The concierge service and transportation manager for Deep Impact Custom Boats and all-around great guy, John Wittenberger turned to me at lunch on Harbour Island during our last day of the Florida Powerboat Club Bahamas Poker Run earlier this month and grinned.

Captured here at the Rockin The Harbor Poker Run in Baltimore earlier this month, John Wittenberger (left) works closely with Deep Impact Custom Boats company owner Mark Fischer.
“I want your job,” he said, then shook his head. “You get to go to all these amazing places, ride on all these great boats and write about them.”
I smiled and responded the only honest way I could.
“Yeah, it’s pretty great,” I admitted. “I’m very lucky to do what I do for a living. I don’t forget it.
“And I definitely don’t work as hard as you do, my friend,” I added, then laughed.
A multi-talented guy, Wittenberger has been on the road since spring hauling Deep Impact center consoles to events around the country. Once there, he represents the brand, which he knows inside and out, answers questions, offers demo rides and even helps owners of other powerboat brands with maintenance issues.
The heaviest thing I haul around all season is a 13-inch laptop. Bridge clearance-heights, wide-load permits and such do not concern me.
Like me, Wittenberger is headed to the Boyne Thunder Poker Run next week. He’ll be showcasing a Deep Impact 399 Sport model in the Northern Michigan. Also like me, he’ll head for the 1,000 Islands Charity Poker Run the following week. Once again, he’ll have the 39-footer in tow.

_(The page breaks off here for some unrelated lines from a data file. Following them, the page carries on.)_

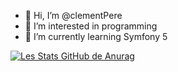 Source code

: - 👋 Hi, I’m @clementPere
- 👀 I’m interested in programming
- 🌱 I’m currently learning Symfony 5 

[![Les Stats GitHub de Anurag](https://github-readme-stats.vercel.app/api?username=clementPere&theme=gruvbox&show_icons=true)](https://github.com/anuraghazra/github-readme-stats)



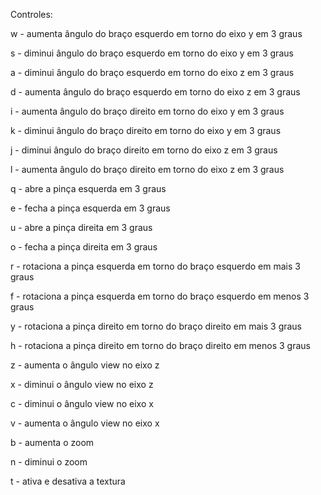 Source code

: Controles:

w - aumenta ângulo do braço esquerdo em torno do eixo y em 3 graus

s - diminui ângulo do braço esquerdo em torno do eixo y em 3 graus

a - diminui ângulo do braço esquerdo em torno do eixo z em 3 graus

d - aumenta ângulo do braço esquerdo em torno do eixo z em 3 graus

i - aumenta ângulo do braço direito em torno do eixo y em 3 graus

k - diminui ângulo do braço direito em torno do eixo y em 3 graus

j - diminui ângulo do braço direito em torno do eixo z em 3 graus

l - aumenta ângulo do braço direito em torno do eixo z em 3 graus

q - abre a pinça esquerda em 3 graus

e - fecha a pinça esquerda em 3 graus

u - abre a pinça direita em 3 graus

o - fecha a pinça direita em 3 graus

r - rotaciona a pinça esquerda em torno do braço esquerdo em mais 3 graus

f - rotaciona a pinça esquerda em torno do braço esquerdo em menos 3 graus

y - rotaciona a pinça direito em torno do braço direito em mais 3 graus

h - rotaciona a pinça direito em torno do braço direito em menos 3 graus

z - aumenta o ângulo view no eixo z

x - diminui o ângulo view no eixo z

c - diminui o ângulo view no eixo x

v - aumenta o ângulo view no eixo x

b - aumenta o zoom

n - diminui o zoom

t - ativa e desativa a textura
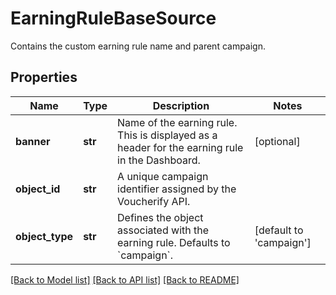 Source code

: # EarningRuleBaseSource

Contains the custom earning rule name and parent campaign.

## Properties
Name | Type | Description | Notes
------------ | ------------- | ------------- | -------------
**banner** | **str** | Name of the earning rule. This is displayed as a header for the earning rule in the Dashboard. | [optional] 
**object_id** | **str** | A unique campaign identifier assigned by the Voucherify API. | 
**object_type** | **str** | Defines the object associated with the earning rule. Defaults to &#x60;campaign&#x60;. | [default to 'campaign']

[[Back to Model list]](../README.md#documentation-for-models) [[Back to API list]](../README.md#documentation-for-api-endpoints) [[Back to README]](../README.md)


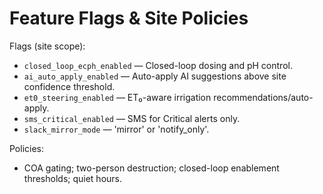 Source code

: # Feature Flags & Site Policies

Flags (site scope):
- `closed_loop_ecph_enabled` — Closed-loop dosing and pH control.
- `ai_auto_apply_enabled` — Auto-apply AI suggestions above site confidence threshold.
- `et0_steering_enabled` — ET₀-aware irrigation recommendations/auto-apply.
- `sms_critical_enabled` — SMS for Critical alerts only.
- `slack_mirror_mode` — 'mirror' or 'notify_only'.

Policies:
- COA gating; two-person destruction; closed-loop enablement thresholds; quiet hours.
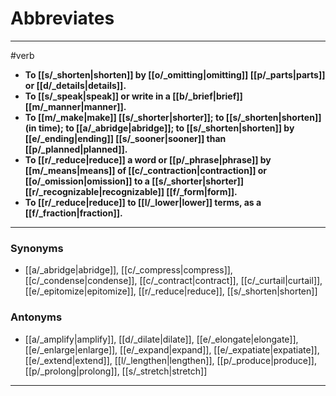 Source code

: # Abbreviates
---
#verb
- **To [[s/_shorten|shorten]] by [[o/_omitting|omitting]] [[p/_parts|parts]] or [[d/_details|details]].**
- **To [[s/_speak|speak]] or write in a [[b/_brief|brief]] [[m/_manner|manner]].**
- **To [[m/_make|make]] [[s/_shorter|shorter]]; to [[s/_shorten|shorten]] (in time); to [[a/_abridge|abridge]]; to [[s/_shorten|shorten]] by [[e/_ending|ending]] [[s/_sooner|sooner]] than [[p/_planned|planned]].**
- **To [[r/_reduce|reduce]] a word or [[p/_phrase|phrase]] by [[m/_means|means]] of [[c/_contraction|contraction]] or [[o/_omission|omission]] to a [[s/_shorter|shorter]] [[r/_recognizable|recognizable]] [[f/_form|form]].**
- **To [[r/_reduce|reduce]] to [[l/_lower|lower]] terms, as a [[f/_fraction|fraction]].**
---
### Synonyms
- [[a/_abridge|abridge]], [[c/_compress|compress]], [[c/_condense|condense]], [[c/_contract|contract]], [[c/_curtail|curtail]], [[e/_epitomize|epitomize]], [[r/_reduce|reduce]], [[s/_shorten|shorten]]
### Antonyms
- [[a/_amplify|amplify]], [[d/_dilate|dilate]], [[e/_elongate|elongate]], [[e/_enlarge|enlarge]], [[e/_expand|expand]], [[e/_expatiate|expatiate]], [[e/_extend|extend]], [[l/_lengthen|lengthen]], [[p/_produce|produce]], [[p/_prolong|prolong]], [[s/_stretch|stretch]]
---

Once again, the heaviest thing I’ll transport is my laptop. Though to be “fair,” I have a stop—the HK Powerboats Land and Lake Poker Run in New Hampshire—sandwiched between the Boyne Thunder and 1,000 Islands Charity events.
Poor me, right? Cry me a river.
Wittenberger, as well as folks such as Andrew Imhof and Mitch Kramer of Maryland Offshore Service and Christian Marquez and Michael Hall of Angle of Attack Marine hit the road every season to represent powerboat brands, as well as their own businesses. They are the true road warriors of the go-fast boating world.
And unlike me, they don’t travel light.